# Aim of the exercise:
What you return must be an exact copy of the lines in the listing below between the line holding "to black images" and the line holding "for coarse segmentation network", inclusive, and nothing more.

════

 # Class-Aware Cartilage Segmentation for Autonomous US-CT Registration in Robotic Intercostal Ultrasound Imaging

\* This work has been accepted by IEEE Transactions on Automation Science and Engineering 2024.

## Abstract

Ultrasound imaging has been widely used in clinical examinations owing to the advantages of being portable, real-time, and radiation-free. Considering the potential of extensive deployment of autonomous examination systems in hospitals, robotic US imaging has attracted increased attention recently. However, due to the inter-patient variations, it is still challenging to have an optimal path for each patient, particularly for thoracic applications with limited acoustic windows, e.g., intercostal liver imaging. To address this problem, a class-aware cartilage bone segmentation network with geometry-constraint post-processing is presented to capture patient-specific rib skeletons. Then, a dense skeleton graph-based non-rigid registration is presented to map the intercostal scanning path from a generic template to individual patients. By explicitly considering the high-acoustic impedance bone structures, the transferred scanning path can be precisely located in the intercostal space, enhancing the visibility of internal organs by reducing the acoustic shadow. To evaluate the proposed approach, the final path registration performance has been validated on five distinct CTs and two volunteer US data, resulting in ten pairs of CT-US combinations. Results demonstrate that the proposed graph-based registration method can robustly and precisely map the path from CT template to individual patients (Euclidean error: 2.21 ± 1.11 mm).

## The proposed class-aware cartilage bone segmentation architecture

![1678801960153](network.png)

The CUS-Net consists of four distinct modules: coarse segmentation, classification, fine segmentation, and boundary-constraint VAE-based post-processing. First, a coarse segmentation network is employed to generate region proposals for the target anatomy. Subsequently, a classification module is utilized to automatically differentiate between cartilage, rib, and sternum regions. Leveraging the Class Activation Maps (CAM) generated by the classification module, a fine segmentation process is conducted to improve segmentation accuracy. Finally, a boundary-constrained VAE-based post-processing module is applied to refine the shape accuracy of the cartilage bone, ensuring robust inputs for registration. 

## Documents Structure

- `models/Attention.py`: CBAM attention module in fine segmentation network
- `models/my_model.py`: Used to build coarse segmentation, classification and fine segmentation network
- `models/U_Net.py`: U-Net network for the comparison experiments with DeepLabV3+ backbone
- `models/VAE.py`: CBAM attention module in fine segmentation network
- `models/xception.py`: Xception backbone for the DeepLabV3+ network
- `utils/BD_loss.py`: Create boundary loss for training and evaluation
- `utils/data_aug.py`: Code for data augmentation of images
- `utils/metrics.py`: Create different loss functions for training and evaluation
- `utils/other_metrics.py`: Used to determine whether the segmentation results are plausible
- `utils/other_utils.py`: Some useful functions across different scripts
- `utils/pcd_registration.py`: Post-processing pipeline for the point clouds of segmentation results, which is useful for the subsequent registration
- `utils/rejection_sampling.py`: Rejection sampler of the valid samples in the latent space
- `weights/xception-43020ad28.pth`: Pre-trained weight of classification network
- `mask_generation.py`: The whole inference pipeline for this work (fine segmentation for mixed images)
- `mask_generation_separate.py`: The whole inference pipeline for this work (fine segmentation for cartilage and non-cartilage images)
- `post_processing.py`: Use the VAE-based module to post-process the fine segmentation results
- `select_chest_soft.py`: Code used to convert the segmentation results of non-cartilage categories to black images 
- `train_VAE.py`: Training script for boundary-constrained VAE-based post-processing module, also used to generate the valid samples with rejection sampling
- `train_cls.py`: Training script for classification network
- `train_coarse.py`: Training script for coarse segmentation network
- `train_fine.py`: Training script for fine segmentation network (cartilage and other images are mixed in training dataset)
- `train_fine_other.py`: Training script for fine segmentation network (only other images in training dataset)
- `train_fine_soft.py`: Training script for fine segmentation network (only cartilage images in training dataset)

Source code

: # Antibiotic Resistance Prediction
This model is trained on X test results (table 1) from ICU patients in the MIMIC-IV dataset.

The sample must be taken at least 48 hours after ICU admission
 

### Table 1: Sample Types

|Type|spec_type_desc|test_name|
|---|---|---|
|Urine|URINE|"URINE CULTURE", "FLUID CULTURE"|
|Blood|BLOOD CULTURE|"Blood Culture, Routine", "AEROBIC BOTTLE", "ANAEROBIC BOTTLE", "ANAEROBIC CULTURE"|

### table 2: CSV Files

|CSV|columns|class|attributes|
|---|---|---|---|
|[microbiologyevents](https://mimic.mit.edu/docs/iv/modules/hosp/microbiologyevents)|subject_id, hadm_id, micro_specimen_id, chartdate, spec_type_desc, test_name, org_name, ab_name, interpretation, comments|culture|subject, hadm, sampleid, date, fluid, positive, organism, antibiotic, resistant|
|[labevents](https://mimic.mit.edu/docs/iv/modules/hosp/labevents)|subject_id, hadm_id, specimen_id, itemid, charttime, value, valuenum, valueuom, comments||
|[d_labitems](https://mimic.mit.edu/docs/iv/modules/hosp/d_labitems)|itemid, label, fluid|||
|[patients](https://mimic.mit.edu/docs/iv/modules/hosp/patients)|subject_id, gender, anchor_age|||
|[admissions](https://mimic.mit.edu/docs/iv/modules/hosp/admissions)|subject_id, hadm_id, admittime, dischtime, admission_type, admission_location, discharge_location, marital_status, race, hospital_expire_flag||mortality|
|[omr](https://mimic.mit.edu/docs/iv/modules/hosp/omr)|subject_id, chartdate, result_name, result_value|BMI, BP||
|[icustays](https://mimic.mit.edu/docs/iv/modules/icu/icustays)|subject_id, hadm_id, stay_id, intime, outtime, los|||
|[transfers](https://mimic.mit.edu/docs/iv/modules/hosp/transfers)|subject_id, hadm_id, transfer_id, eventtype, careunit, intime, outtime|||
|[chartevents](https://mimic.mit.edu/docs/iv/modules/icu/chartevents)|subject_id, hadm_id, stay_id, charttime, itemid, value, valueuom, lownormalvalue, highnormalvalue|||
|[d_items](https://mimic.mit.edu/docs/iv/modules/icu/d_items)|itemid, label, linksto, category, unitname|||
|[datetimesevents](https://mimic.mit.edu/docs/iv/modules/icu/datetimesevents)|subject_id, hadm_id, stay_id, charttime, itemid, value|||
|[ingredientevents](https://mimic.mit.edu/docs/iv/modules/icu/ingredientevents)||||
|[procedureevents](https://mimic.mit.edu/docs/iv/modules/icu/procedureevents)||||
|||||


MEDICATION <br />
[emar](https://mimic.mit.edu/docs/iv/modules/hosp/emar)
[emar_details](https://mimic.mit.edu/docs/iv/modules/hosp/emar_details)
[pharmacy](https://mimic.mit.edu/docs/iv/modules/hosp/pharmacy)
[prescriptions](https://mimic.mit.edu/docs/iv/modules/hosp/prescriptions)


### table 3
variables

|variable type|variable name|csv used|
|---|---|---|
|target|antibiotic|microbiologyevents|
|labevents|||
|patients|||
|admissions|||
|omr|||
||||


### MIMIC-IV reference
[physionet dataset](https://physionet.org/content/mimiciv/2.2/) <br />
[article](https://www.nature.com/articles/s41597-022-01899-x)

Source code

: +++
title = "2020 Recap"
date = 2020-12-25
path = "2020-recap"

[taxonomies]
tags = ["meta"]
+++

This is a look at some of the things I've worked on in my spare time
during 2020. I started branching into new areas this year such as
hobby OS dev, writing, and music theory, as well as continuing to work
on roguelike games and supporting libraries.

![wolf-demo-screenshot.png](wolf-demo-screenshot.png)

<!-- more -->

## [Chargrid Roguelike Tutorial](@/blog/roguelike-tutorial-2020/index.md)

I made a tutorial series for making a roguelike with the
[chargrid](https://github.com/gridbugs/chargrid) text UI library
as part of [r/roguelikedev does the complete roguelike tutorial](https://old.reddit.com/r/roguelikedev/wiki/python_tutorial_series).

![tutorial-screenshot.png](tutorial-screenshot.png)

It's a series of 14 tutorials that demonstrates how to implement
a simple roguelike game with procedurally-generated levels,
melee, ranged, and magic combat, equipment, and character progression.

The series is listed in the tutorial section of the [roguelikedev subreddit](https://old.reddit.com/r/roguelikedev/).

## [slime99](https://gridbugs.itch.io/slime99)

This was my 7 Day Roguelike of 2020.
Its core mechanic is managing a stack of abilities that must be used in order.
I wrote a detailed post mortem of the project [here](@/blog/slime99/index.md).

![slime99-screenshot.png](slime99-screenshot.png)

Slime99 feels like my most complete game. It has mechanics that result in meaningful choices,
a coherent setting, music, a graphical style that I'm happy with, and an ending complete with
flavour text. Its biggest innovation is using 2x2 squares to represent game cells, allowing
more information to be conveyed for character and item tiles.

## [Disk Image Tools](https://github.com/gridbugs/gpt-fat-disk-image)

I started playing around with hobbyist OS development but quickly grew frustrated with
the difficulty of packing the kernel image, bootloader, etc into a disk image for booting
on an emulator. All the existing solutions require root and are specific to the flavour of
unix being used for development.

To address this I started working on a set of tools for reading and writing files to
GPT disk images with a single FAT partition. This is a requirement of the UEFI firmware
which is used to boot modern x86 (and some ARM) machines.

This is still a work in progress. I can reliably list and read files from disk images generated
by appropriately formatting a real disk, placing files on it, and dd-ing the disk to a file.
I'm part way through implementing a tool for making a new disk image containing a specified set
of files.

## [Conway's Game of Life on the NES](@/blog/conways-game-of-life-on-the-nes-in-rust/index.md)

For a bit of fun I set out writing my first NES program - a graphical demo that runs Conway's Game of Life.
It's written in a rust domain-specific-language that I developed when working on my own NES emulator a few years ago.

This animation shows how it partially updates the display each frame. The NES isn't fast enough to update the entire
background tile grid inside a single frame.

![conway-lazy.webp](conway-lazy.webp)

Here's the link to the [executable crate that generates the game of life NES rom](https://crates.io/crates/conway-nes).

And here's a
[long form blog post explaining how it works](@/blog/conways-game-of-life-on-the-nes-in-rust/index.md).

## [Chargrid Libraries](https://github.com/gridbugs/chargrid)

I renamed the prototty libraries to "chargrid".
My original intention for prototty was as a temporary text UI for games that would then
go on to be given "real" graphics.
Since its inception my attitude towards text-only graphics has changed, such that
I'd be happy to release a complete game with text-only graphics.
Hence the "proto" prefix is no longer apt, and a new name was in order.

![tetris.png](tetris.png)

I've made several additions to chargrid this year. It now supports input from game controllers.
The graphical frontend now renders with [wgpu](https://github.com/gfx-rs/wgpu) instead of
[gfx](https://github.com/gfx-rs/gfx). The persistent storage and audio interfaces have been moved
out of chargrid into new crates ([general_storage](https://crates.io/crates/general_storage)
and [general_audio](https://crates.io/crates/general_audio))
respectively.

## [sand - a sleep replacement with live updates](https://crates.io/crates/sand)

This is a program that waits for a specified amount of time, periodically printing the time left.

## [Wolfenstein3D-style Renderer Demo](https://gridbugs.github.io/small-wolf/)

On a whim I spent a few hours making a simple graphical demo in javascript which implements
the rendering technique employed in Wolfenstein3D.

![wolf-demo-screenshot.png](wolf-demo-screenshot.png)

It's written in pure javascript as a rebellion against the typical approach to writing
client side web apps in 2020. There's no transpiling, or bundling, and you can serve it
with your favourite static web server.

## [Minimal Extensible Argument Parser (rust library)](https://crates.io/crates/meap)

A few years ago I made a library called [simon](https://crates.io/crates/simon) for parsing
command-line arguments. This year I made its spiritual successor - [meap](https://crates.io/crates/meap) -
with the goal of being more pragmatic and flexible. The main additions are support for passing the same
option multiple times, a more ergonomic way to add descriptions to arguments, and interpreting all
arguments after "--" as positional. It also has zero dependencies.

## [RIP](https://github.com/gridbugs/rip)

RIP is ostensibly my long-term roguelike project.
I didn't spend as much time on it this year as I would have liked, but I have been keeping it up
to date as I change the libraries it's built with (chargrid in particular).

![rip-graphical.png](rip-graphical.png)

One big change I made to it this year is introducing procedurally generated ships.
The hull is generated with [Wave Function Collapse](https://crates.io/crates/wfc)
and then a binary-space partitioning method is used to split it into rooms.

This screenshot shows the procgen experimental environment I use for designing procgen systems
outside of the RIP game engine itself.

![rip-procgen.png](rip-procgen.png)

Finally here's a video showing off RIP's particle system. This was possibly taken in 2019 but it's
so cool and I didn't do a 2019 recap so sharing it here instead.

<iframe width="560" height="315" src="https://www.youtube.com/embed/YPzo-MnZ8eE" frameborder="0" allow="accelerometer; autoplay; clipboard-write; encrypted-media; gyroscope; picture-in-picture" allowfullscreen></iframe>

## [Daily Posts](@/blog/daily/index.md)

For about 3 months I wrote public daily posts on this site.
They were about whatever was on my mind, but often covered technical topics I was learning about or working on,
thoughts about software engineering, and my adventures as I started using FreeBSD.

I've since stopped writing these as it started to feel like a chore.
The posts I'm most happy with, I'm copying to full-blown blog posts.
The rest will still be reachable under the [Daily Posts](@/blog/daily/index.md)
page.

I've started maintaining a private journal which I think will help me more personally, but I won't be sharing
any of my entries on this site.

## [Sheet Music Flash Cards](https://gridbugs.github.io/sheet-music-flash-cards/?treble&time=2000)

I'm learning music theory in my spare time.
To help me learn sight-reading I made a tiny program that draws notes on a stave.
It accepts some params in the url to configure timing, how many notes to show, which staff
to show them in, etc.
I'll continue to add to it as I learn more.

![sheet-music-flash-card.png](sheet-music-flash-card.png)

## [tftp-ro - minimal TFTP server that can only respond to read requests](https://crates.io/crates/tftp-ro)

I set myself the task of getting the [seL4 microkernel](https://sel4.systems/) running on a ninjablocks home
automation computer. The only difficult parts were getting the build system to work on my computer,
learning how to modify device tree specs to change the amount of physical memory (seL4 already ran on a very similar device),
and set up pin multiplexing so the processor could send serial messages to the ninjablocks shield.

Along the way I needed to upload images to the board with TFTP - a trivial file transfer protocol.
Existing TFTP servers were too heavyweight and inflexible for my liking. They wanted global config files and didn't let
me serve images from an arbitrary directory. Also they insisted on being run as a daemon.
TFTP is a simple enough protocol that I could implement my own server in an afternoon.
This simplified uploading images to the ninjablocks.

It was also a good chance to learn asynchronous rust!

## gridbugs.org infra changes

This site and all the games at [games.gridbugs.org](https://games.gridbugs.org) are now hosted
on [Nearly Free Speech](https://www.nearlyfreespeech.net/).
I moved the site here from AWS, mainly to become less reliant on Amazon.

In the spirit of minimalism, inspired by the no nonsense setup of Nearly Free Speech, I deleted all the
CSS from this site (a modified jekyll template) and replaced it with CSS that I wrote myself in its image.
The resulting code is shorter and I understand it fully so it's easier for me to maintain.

════

# Solution to this exercise:
- `select_chest_soft.py`: Code used to convert the segmentation results of non-cartilage categories to black images 
- `train_VAE.py`: Training script for boundary-constrained VAE-based post-processing module, also used to generate the valid samples with rejection sampling
- `train_cls.py`: Training script for classification network
- `train_coarse.py`: Training script for coarse segmentation network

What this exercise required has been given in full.